Nascido Moishe Shagal em 1887 em Vitebsk, Bielorrússia – uma região imersa tanto em tradições culturais vibrantes quanto em sofrimento profundo – o desenvolvimento artístico de Chagall foi profundamente moldado por sua criação. Seus primeiros anos foram passados dentro de uma comunidade judaica hassídica próxima, uma experiência que mais tarde impregnaria sua arte com motivos recorrentes de família, fé e os ritmos atemporais da vida rural. Essa base, combinada com a exposição aos movimentos vanguardistas europeus durante seu tempo em Paris e Berlim, alimentou seu estilo distinto – uma síntese cativante de influências aparentemente díspares. A cidade de Vitebsk, com sua mistura única de culturas – igrejas ortodoxas russas ao lado de movimentados mercados judaicos – forjou uma sensibilidade estética que desafiaria qualquer categorização fácil ao longo de sua longa carreira.
A Linguagem da Arte Naïve: Simplicidade e Simbolismo
“Apparition at the Circus” afirma firmemente seu lugar no reino da Arte Naïve (ou Primitivismo), um movimento que surgiu no final do século XIX, desafiando a arte acadêmica tradicional. Caracterizada por sua diretividade, falta de treinamento formal e frequentemente imagens oníricas, a Arte Naïve buscava capturar a essência da experiência em vez de replicar meticulosamente a realidade. O trabalho de Chagall exemplifica essa abordagem perfeitamente; suas figuras são representadas com uma simplicidade deliberada, seus traços exagerados e distorcidos, transmitindo emoção por meio de cores ousadas e composição dinâmica. A ausência de detalhes precisos convida os espectadores a se envolverem ativamente com a pintura, interpretando seu significado por meio da intuição e da associação pessoal.
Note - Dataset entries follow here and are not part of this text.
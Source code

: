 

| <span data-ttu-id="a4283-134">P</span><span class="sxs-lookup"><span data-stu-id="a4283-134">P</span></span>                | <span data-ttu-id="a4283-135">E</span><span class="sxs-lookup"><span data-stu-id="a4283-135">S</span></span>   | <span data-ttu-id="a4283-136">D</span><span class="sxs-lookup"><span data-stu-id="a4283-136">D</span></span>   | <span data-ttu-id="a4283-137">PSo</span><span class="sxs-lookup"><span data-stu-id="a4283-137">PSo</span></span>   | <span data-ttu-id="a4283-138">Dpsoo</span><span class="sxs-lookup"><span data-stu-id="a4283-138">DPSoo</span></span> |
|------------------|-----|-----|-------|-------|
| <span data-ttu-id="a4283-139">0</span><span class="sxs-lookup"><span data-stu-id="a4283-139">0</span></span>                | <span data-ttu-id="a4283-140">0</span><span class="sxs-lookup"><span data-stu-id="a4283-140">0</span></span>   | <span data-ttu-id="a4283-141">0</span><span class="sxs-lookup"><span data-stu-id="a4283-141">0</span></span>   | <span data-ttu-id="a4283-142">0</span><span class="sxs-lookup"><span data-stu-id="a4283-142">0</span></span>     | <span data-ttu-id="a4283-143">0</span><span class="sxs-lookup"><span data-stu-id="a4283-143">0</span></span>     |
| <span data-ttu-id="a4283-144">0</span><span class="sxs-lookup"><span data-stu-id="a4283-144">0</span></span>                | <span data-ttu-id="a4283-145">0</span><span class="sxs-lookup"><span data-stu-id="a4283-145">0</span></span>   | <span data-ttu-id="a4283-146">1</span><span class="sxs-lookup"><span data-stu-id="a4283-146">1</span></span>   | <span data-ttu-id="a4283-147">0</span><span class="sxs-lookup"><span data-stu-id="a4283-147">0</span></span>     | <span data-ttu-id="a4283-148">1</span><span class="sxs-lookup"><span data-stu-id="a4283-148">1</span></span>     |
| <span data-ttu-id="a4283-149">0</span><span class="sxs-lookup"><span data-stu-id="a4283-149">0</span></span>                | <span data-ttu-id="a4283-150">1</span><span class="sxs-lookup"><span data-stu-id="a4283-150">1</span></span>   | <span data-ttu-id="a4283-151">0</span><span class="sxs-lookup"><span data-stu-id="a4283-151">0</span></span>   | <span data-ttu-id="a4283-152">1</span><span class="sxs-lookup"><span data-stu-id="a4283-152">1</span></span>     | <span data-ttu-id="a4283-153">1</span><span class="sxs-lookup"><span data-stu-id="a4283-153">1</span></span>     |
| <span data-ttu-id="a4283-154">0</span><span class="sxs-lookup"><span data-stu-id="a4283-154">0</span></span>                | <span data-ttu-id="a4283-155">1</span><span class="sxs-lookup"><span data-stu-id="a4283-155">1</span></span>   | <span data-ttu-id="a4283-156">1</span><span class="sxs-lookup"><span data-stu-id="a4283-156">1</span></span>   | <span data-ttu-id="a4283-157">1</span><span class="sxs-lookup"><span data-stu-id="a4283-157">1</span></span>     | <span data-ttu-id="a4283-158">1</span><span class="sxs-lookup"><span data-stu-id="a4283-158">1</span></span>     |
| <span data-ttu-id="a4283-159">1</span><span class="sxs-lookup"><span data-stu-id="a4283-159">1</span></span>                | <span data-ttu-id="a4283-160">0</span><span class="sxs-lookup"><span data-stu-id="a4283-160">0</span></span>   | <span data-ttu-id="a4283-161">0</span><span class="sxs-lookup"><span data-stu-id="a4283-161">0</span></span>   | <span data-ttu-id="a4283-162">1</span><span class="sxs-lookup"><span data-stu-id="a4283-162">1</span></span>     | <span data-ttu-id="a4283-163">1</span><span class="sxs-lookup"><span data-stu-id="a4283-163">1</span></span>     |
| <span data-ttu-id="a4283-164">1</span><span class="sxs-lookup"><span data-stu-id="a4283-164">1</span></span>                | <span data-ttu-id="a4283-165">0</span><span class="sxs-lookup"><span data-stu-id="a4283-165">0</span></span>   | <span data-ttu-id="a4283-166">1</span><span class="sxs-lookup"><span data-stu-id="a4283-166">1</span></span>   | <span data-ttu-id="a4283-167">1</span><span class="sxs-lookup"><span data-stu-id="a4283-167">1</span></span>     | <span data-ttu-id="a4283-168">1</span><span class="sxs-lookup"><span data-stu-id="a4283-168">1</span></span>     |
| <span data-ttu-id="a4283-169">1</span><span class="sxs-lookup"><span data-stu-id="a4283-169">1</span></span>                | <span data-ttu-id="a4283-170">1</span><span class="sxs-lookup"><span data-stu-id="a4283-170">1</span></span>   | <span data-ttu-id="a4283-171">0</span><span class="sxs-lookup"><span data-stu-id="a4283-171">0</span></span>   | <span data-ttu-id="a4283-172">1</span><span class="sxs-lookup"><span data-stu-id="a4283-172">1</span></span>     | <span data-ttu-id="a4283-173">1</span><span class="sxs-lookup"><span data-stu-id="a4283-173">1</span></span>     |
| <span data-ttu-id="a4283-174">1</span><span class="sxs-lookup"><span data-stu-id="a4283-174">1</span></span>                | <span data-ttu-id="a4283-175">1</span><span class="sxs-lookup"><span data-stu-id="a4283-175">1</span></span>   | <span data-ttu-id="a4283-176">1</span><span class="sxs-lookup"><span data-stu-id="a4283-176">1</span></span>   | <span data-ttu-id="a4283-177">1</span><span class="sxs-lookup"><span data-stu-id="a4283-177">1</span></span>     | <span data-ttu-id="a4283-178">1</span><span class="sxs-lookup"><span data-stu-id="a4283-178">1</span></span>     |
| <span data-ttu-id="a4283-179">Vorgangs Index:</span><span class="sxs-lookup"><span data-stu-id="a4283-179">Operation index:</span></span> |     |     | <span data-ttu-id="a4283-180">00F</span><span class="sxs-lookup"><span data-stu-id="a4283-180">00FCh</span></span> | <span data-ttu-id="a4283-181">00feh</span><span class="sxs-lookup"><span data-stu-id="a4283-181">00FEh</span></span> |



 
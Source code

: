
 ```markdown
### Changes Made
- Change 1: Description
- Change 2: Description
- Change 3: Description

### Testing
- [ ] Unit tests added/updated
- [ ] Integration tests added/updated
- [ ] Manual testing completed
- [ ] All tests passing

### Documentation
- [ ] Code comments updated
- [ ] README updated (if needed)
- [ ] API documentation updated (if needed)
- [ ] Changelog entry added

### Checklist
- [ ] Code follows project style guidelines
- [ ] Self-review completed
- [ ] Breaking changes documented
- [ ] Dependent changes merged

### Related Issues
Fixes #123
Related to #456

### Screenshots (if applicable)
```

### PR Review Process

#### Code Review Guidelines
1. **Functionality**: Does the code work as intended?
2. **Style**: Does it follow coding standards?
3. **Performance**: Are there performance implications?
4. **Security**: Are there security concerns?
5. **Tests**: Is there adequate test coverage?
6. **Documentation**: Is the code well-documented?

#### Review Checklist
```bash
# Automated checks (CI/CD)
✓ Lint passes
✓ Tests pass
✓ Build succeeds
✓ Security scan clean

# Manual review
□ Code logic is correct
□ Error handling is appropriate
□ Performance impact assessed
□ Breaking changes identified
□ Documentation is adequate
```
A litografia em si é uma prova da maestria de Chagall na gravura. A litografia, que envolve desenhar em pedra ou metal, permite detalhes intrincados ao mesmo tempo em que mantém um senso de espontaneidade e textura. Em “Apparition at the Circus”, essa técnica é brilhantemente empregada para criar uma tapeçaria rica de cor e forma – os vibrantes vermelhos e azuis da lona de circo contrastam fortemente com os tons suaves do fundo, atraindo o olhar para a figura central. A escolha das cores, em particular, evoca a atmosfera mágica e misteriosa dos circos, um lugar onde a realidade se curva à fantasia.
Uma Cena de Transformação: Figuras e Seus Significados
No coração da composição está uma mulher cuja face parece estar dissolvendo ou derretendo – um motivo recorrente na obra de Chagall. Isso não é simplesmente uma representação de decadência física; simboliza transformação, fluidez e, talvez, perda. Seu cabelo alongado desce ao redor dela como uma cachoeira, enfatizando ainda mais esse senso de movimento e mudança. Ao lado dela está um cavalo, aparentemente emergindo do fundo como se fosse parte de uma cena artística – um símbolo poderoso de liberdade, criatividade e a selvageria da natureza. A presença do cavalo sugere a busca por aventura e a superação das limitações, temas centrais na vida e arte de Chagall.
Várias figuras menores povoam a periferia da pintura, adicionando profundidade e complexidade à narrativa. Esses indivíduos, representados com diferentes graus de detalhe, podem representar fragmentos das memórias de Chagall, ecos do seu passado ou talvez até mesmo representações simbólicas de diferentes aspectos da experiência humana. A cena geral está imbuída de uma qualidade onírica, convidando os espectadores a contemplar seus significados ocultos e associações pessoais. O uso de cores vibrantes e formas distorcidas contribui para essa atmosfera surrealista, criando uma sensação de que estamos testemunhando um sonho ou uma visão.
A Herança de Chagall: Uma Janela para a Alma
A jornada artística de Marc Chagall se estendeu por décadas e abrangeu uma gama notável de estilos e meios. De suas primeiras pinturas em Vitebsk às obras posteriores criadas durante seu tempo em Paris e América, Chagall explorou consistentemente temas de fé, família, amor e perda – muitas vezes misturando-os com elementos da folclórica judaica e da mitologia pessoal. “Apparition at the Circus” é um exemplo poderoso de sua visão artística única, demonstrando sua capacidade de capturar tanto a beleza quanto a melancolia da condição humana. Hoje, reproduções como esta oferecem uma oportunidade notável de trazer o mundo evocativo de Chagall para o seu próprio espaço, permitindo que você experimente a magia e o mistério de sua arte em primeira mão.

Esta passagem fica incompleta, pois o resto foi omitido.